Jamie’s other inside bark was less intense, more sporadic, interrogative. It usually came from his window seat when he spotted something outside—perhaps a transiting deer or a carton or piece of clothing left outside by mistake. This bark was really for us. It meant “Hey, I see something out there; the pack leader better check it out.” He would stop this informational barking as soon as we acknowledged it, either by coming to look with him or by saying that we understood. Rather than telling him to Stop Barking, we found ourselves saying “Thank you, I see it. I’ll take it from here.” Some dogs may bark from confinement or boredom, but Jamie barked because he had something to communicate.

V

Jamie’s last day came at the end of October, 1997. His liver was failing, and he could be kept alive only by having fluid drained from his abdomen. As his discomforts turned to pain, we decided he had to be put down—a decision mitigated only slightly by the curious irony that our laws allow the deaths of the terminally ill of other species to be more rational, better timed, more humane, than those of humans. On the afternoon of that last day, I came home early, bringing our vet who had agreed to euthanize him at home. Masking his misery, Jamie came trotting out to meet us with tail wagging, and he gamely carried a package part way as we came up the steps and went into the house together. Awkwardly, not quite knowing what to do or say, I sat down on the window seat. With help, Jamie climbed up one last time, and, exhausted, stretched out with his head on my lap and closed his eyes.
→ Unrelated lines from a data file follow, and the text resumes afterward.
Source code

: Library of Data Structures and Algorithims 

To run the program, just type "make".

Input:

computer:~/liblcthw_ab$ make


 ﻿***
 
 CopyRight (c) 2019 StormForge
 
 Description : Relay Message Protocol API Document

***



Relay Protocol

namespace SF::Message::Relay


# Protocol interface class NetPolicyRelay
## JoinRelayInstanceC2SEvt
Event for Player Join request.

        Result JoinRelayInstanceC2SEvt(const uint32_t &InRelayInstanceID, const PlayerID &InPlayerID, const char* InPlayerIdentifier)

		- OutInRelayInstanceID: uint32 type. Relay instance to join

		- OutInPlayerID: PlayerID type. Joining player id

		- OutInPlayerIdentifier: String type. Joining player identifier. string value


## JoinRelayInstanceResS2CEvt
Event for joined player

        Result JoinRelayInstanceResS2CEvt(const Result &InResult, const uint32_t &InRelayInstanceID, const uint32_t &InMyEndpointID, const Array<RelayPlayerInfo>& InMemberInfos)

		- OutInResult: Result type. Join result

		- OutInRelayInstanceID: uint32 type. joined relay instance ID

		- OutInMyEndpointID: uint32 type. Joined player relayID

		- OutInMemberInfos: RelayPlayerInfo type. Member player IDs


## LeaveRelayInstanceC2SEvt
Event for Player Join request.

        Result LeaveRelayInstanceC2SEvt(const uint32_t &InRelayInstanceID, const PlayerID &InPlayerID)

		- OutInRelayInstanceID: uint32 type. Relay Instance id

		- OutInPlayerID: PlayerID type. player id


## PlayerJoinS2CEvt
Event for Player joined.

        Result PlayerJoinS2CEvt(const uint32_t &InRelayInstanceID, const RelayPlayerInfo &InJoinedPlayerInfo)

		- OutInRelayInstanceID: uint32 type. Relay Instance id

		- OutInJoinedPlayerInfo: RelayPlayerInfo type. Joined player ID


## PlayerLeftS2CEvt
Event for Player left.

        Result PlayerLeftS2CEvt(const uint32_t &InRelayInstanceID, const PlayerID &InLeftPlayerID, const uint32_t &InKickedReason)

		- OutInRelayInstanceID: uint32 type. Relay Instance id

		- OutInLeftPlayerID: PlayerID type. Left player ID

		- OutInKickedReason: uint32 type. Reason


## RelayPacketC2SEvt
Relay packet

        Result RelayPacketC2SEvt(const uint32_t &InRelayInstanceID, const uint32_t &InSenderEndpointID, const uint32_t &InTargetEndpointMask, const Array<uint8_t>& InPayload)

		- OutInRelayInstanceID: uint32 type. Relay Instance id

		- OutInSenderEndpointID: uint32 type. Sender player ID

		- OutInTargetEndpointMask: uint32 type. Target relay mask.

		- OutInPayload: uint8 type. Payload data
It was there, on his territory and with his pack, that he had his final, fatal injection. And it was there I fully realized that while the intellectual gifts setting him apart from our other dogs were impressive, Jamie’s character lay as much in his heart as in his head. His other great gift to us was that given so freely by so many dogs, the gift of love. Border collies are extraordinary in that they join together unusual intelligence and unconditional devotion. It is a remarkable combination for any species.